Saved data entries
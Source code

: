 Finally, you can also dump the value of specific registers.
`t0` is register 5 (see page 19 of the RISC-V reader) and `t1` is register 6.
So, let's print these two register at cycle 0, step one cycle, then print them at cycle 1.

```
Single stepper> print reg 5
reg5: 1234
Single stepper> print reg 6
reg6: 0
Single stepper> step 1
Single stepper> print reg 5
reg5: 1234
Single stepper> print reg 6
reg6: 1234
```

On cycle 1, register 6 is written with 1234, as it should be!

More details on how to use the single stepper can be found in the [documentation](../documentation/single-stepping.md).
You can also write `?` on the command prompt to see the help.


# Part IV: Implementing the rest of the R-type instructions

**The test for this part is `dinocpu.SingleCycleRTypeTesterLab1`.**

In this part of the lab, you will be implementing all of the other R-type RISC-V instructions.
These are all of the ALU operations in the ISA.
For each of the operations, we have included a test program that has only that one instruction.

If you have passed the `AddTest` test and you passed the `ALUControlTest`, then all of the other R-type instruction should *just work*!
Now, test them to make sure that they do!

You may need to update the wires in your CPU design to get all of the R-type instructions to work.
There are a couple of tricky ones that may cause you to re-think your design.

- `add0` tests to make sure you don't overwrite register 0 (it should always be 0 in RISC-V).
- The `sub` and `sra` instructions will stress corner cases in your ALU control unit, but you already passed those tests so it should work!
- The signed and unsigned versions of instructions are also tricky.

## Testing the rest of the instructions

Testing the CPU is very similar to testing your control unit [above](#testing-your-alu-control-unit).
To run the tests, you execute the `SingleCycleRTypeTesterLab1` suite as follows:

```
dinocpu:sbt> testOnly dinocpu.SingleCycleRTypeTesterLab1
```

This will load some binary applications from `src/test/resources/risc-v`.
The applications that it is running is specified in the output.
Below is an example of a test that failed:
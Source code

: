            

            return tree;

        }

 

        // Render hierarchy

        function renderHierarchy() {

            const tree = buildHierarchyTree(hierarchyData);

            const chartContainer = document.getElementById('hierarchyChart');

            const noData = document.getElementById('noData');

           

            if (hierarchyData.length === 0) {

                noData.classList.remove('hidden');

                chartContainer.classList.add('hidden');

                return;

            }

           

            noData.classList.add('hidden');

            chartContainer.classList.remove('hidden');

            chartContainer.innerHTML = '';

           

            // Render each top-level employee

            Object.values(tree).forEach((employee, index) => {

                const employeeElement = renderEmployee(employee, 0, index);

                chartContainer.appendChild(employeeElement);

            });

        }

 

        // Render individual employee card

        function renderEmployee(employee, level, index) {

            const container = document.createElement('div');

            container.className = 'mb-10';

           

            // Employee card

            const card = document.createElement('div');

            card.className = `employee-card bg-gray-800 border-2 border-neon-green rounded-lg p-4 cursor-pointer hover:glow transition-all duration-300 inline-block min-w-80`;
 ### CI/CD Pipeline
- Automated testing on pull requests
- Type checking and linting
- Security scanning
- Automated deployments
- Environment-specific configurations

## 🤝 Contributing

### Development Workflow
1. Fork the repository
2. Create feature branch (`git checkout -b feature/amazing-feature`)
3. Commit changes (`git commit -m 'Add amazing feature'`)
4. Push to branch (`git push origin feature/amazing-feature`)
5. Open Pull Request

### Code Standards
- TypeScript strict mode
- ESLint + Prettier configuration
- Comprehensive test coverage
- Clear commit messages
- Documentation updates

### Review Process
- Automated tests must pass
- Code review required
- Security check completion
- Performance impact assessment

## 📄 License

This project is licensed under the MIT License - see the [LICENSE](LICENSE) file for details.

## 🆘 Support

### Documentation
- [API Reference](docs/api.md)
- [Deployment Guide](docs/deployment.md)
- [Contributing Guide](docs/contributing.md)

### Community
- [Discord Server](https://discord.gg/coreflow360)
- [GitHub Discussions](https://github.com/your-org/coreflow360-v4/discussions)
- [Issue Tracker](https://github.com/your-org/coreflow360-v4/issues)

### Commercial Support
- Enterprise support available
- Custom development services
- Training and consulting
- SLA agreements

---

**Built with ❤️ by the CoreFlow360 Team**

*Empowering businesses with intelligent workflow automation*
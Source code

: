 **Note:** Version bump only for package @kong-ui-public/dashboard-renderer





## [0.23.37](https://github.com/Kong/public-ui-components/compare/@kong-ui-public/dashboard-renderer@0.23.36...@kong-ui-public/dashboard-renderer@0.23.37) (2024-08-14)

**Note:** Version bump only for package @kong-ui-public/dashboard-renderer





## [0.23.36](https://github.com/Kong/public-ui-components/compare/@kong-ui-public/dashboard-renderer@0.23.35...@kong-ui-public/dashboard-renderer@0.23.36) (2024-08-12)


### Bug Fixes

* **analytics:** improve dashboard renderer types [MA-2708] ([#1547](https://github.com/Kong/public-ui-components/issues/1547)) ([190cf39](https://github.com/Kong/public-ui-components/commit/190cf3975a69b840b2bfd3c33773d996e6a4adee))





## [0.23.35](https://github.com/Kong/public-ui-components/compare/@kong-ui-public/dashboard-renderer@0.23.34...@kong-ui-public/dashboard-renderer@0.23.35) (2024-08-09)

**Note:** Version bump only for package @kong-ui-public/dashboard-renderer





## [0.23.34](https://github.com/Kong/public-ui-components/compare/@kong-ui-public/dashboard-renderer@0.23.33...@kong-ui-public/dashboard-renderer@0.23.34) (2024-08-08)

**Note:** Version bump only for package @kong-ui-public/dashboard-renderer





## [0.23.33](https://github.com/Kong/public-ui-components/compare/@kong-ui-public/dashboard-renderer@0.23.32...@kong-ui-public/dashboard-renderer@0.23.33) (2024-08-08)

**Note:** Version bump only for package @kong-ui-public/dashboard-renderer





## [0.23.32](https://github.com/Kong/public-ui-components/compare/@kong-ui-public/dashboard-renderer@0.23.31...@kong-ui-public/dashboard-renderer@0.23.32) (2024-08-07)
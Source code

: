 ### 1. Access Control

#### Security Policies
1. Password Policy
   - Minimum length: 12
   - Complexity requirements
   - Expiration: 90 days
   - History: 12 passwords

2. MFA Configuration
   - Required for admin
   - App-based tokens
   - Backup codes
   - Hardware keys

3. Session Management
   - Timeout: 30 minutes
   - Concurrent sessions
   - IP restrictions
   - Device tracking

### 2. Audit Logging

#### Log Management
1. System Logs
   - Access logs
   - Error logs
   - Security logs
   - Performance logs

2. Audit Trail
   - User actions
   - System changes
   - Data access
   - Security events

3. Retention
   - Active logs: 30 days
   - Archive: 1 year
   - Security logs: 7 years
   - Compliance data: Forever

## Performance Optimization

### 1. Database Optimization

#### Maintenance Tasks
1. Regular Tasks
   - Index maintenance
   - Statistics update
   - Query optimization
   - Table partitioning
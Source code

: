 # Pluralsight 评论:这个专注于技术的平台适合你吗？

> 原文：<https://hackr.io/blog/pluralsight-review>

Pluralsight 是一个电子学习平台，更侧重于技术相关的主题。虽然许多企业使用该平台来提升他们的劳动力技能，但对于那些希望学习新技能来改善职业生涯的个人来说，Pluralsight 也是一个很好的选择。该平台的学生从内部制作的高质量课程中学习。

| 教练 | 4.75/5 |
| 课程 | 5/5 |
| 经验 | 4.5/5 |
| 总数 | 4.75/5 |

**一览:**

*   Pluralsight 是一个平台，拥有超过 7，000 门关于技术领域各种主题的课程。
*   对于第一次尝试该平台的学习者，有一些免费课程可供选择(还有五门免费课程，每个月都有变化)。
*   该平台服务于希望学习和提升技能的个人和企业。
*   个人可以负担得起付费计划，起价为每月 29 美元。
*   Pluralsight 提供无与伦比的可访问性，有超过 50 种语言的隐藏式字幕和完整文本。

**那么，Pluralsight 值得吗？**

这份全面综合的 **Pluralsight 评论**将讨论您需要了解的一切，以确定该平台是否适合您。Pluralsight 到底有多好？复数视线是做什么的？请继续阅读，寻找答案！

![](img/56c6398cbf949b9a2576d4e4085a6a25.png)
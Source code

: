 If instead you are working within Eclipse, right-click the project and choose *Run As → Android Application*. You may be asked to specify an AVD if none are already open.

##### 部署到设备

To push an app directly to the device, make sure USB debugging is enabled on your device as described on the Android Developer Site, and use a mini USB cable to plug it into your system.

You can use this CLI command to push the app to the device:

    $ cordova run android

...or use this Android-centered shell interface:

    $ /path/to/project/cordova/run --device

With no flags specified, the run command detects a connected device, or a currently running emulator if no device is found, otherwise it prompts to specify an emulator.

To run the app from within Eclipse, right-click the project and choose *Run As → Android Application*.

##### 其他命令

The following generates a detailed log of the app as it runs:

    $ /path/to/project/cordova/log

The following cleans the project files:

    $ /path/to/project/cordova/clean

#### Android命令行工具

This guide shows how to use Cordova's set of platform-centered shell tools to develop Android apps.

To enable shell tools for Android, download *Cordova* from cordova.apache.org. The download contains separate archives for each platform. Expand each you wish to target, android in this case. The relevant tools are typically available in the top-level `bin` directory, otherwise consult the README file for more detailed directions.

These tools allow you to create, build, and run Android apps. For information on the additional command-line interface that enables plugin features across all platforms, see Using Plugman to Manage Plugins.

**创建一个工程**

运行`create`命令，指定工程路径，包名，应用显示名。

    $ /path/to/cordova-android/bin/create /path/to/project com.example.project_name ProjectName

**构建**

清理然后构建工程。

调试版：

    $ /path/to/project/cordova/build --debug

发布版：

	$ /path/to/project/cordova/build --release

## ABOUT THIS EXERCISE
Using the data above, show each line where "Performance" occurs.

## SOLVED PROBLEM
- Performance impact assessment
   - Performance logs
## Performance Optimization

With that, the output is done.